First issue is that rust-clippy interacts with macros quite poorly. For example I have a macros that expands 4-byte array into 32-bit tag and it suggests using u32::from(arr[0]) instead of (arr[0] as u32) but if you do that it will have an error instead of warning because it can’t check types in macro. Also here’s one of the WTFiest examples: I have a macro for filter implementation that takes coefficients as arguments and calculates the value. It has a code -$c1 * $src[$off + 1] and when $c1=-1 you have a warning “about –x is double negation”. Actually I remember that example from Feuer’s C. Puzzle Book. where #define NEG(x) -x NEG(-x) expanded to –x (and thus I put all macro arguments into parentheses) but I expected Rust to handle that correctly (otherwise this WTF goes to linter). In either case -(-1) is what I meant in that case and that’s how it works.

And now the most infuriating example that the tool treats like a warning or an error depending on situation.
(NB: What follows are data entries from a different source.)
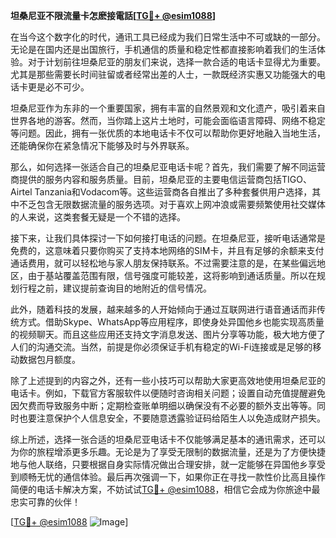 **坦桑尼亚不限流量卡怎麽接電話[[TG💪+ @esim1088](https://t.me/s/esim1088)]**

在当今这个数字化的时代，通讯工具已经成为我们日常生活中不可或缺的一部分。无论是在国内还是出国旅行，手机通信的质量和稳定性都直接影响着我们的生活体验。对于计划前往坦桑尼亚的朋友们来说，选择一款合适的电话卡显得尤为重要。尤其是那些需要长时间驻留或者经常出差的人士，一款既经济实惠又功能强大的电话卡更是必不可少。

坦桑尼亚作为东非的一个重要国家，拥有丰富的自然景观和文化遗产，吸引着来自世界各地的游客。然而，当你踏上这片土地时，可能会面临语言障碍、网络不稳定等问题。因此，拥有一张优质的本地电话卡不仅可以帮助你更好地融入当地生活，还能确保你在紧急情况下能够及时与外界联系。

那么，如何选择一张适合自己的坦桑尼亚电话卡呢？首先，我们需要了解不同运营商提供的服务内容和服务质量。目前，坦桑尼亚的主要电信运营商包括TIGO、Airtel Tanzania和Vodacom等。这些运营商各自推出了多种套餐供用户选择，其中不乏包含无限数据流量的服务选项。对于喜欢上网冲浪或需要频繁使用社交媒体的人来说，这类套餐无疑是一个不错的选择。

接下来，让我们具体探讨一下如何接打电话的问题。在坦桑尼亚，接听电话通常是免费的，这意味着只要你购买了支持本地网络的SIM卡，并且有足够的余额来支付通话费用，就可以轻松地与家人朋友保持联系。不过需要注意的是，在某些偏远地区，由于基站覆盖范围有限，信号强度可能较差，这将影响到通话质量。所以在规划行程之前，建议提前查询目的地附近的信号情况。

此外，随着科技的发展，越来越多的人开始倾向于通过互联网进行语音通话而非传统方式。借助Skype、WhatsApp等应用程序，即使身处异国他乡也能实现高质量的视频聊天。而且这些应用还支持文字消息发送、图片分享等功能，极大地方便了人们的沟通交流。当然，前提是你必须保证手机有稳定的Wi-Fi连接或是足够的移动数据包月额度。

除了上述提到的内容之外，还有一些小技巧可以帮助大家更高效地使用坦桑尼亚的电话卡。例如，下载官方客服软件以便随时咨询相关问题；设置自动充值提醒避免因欠费而导致服务中断；定期检查账单明细以确保没有不必要的额外支出等等。同时也要注意保护个人信息安全，不要随意透露验证码给陌生人以免造成财产损失。

综上所述，选择一张合适的坦桑尼亚电话卡不仅能够满足基本的通讯需求，还可以为你的旅程增添更多乐趣。无论是为了享受无限制的数据流量，还是为了方便快捷地与他人联络，只要根据自身实际情况做出合理安排，就一定能够在异国他乡享受到顺畅无忧的通信体验。最后再次强调一下，如果你正在寻找一款性价比高且操作简便的电话卡解决方案，不妨试试[TG💪+ @esim1088](https://t.me/s/esim1088)，相信它会成为你旅途中最忠实可靠的伙伴！

[[TG💪+ @esim1088](https://t.me/s/esim1088) ![Image](https://i.postimg.cc/4NQfJmqS/Snipaste-2025-05-13-00-14-12.png)]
As I write video decoders, I have a need to apply a filter or transform on some data. And IMO this form:

    dst[off - 2 * step] = a;
    dst[off - 1 * step] = b;
    dst[off + 0 * step] = c;
    dst[off + 1 * step] = d;

I think this conveys the meaning and looks much better than

    dst[off - 2 * step] = a;
    dst[off - step] = b
    dst[off] = c;
    dst[off + step] = d;

with whatever spaces you insert there (and it’s not possible to use iterators here quite often too). But rust-clippy treats that as a warning if you’re multiplying by one, adding zero or constant multiplied by zero and gives outright error on variable multiplied by zero or an expression like N - N (which happens when you have constant base and one of the offsets equal to it).

So my experience with this linter was mostly negative—all those neat things were out-weighted by the sheer amount of useless warnings (and I don’t like to add dozens of #[allow(clippy::useless_warning)] to lib.rs for many modules) and some stuff that would simply break code clarity for no obvious benefit. Overall, it’s a nice tool and though I got something useful from it, it may be a beginner in the language aka ordinary M$ Office user who would benefit the most from it and it will mostly hinder people writing advanced code unless you turn off a lot of warnings and even some errors.

One Response to “NihAV: rust-clippy experience”

  1. Luca Barbato says:

    Some of those should be reported as bug to the clippy devs.

    I’d turn off a good deal of them (and I will do that from its toml file once it is possible).